** EXERCISE INPUT follows **
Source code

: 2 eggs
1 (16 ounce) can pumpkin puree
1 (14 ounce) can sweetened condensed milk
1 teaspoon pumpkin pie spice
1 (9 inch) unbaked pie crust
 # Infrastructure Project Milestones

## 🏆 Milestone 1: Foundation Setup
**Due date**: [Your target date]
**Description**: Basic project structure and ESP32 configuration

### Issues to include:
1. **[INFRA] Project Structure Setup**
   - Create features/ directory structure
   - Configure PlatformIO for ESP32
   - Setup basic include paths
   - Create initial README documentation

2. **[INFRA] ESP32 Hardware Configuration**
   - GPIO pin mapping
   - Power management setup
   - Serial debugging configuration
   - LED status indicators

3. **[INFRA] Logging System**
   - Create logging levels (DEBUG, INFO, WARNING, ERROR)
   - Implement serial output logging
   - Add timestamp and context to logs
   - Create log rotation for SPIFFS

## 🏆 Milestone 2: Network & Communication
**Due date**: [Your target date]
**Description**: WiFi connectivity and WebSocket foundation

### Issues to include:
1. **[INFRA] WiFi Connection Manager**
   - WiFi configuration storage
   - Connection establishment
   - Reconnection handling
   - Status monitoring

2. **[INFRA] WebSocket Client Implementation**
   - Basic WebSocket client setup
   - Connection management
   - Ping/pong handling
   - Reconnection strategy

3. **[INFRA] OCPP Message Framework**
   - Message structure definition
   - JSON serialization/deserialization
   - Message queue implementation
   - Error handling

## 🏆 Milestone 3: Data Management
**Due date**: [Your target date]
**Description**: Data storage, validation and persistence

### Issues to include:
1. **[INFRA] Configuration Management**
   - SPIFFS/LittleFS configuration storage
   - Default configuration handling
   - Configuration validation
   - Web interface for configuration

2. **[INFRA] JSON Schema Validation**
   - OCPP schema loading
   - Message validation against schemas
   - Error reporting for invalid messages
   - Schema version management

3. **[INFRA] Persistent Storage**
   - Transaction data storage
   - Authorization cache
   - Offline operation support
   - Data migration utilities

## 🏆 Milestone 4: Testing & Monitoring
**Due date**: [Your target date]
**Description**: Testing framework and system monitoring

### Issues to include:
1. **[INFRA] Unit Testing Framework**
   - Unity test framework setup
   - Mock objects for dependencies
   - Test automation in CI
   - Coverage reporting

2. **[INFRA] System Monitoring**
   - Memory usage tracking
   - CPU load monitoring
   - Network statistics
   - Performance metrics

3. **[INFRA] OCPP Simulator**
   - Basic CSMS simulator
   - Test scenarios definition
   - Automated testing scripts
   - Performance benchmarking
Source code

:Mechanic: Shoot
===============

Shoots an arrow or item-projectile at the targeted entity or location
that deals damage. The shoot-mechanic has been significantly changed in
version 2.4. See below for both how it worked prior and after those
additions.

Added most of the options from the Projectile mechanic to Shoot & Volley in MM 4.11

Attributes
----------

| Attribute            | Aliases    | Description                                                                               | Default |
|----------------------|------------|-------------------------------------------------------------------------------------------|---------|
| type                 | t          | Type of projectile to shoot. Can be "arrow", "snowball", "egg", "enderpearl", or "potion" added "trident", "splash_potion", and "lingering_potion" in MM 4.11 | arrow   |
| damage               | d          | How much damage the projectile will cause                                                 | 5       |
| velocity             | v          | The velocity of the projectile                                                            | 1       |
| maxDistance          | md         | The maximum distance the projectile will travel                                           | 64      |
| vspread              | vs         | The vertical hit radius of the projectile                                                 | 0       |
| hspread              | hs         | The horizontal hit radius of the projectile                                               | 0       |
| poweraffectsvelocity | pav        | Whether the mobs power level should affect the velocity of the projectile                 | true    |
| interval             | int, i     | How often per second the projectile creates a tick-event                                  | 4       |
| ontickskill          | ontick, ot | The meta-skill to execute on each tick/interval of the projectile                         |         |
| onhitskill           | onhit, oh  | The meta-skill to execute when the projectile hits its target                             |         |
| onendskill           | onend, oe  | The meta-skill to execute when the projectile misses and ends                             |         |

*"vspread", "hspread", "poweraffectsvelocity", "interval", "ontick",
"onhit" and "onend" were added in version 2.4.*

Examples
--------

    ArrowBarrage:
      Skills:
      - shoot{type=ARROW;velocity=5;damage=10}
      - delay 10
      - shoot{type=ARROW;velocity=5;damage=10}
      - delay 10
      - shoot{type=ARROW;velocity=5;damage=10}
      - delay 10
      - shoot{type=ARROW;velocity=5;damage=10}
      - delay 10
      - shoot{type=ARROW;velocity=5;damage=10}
** End of EXERCISE INPUT **
** EXERCISE INPUT follows **
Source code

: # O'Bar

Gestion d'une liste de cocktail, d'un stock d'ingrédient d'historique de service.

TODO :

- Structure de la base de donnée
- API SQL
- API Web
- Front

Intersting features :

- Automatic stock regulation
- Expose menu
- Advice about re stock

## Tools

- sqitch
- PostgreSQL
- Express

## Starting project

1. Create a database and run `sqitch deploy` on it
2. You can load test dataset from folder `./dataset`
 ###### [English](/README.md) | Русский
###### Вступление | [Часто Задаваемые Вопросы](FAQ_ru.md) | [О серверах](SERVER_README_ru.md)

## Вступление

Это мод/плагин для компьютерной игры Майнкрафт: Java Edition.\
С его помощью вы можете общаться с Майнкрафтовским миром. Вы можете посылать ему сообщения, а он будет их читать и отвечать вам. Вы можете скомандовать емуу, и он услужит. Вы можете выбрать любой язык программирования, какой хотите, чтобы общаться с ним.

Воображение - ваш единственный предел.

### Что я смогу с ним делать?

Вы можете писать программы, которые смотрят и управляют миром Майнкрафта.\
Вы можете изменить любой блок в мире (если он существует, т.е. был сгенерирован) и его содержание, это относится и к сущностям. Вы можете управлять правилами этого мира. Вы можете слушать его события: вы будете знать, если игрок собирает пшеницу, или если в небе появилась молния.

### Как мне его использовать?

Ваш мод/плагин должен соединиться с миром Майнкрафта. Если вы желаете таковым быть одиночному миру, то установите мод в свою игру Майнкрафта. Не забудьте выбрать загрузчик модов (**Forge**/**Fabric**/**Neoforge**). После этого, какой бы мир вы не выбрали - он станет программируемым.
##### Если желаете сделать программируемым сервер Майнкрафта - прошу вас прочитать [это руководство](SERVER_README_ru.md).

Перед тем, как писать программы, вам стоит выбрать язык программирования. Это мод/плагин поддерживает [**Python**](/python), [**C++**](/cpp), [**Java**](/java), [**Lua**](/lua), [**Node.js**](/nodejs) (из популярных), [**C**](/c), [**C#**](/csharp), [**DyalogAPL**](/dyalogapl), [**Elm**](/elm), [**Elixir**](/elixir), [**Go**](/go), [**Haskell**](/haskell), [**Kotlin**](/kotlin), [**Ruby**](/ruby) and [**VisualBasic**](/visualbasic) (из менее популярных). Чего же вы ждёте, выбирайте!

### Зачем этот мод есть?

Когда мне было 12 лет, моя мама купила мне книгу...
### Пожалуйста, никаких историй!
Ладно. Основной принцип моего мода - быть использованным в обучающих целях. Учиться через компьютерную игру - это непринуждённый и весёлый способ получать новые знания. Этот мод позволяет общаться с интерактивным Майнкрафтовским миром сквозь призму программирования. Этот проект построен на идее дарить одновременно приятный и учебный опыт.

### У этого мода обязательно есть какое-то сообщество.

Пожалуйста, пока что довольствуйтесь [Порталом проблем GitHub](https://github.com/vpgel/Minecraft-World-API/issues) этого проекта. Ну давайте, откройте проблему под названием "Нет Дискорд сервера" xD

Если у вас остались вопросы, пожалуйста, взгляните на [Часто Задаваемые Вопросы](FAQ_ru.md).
** End of EXERCISE INPUT **
** EXERCISE INPUT follows **
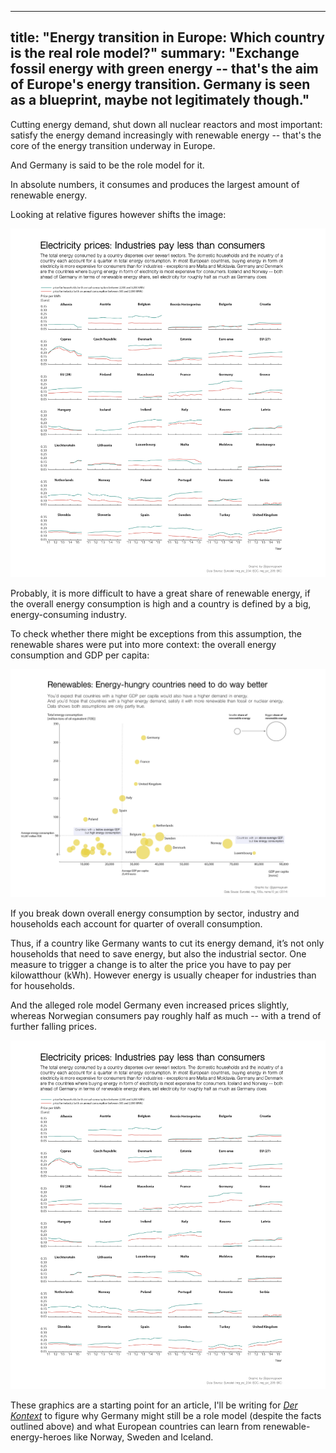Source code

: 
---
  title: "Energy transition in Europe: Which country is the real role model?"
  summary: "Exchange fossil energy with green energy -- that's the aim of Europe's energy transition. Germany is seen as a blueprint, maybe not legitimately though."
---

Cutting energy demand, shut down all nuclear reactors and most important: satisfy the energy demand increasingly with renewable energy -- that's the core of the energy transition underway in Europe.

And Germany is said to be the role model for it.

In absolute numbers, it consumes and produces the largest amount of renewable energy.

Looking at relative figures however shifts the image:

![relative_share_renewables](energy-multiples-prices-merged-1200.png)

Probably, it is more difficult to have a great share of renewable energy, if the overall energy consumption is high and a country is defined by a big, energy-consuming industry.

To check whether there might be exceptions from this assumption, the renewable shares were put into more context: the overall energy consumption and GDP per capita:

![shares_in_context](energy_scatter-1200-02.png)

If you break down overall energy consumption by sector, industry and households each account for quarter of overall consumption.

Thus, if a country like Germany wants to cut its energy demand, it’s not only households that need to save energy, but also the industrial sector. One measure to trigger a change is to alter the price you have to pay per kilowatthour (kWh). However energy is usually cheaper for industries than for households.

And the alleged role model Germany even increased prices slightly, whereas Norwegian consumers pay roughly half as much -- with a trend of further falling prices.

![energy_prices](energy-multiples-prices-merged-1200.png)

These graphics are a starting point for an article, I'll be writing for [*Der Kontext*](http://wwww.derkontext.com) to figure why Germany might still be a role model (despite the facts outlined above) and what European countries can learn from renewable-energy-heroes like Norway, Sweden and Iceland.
** End of EXERCISE INPUT **
Beginning at the line with "Ладно. Основной принцип" and ending at the line with "Если у вас остались", reproduce each line of the data above exactly, and add no other lines.

Ладно. Основной принцип моего мода - быть использованным в обучающих целях. Учиться через компьютерную игру - это непринуждённый и весёлый способ получать новые знания. Этот мод позволяет общаться с интерактивным Майнкрафтовским миром сквозь призму программирования. Этот проект построен на идее дарить одновременно приятный и учебный опыт.

### У этого мода обязательно есть какое-то сообщество.

Пожалуйста, пока что довольствуйтесь [Порталом проблем GitHub](https://github.com/vpgel/Minecraft-World-API/issues) этого проекта. Ну давайте, откройте проблему под названием "Нет Дискорд сервера" xD

Если у вас остались вопросы, пожалуйста, взгляните на [Часто Задаваемые Вопросы](FAQ_ru.md).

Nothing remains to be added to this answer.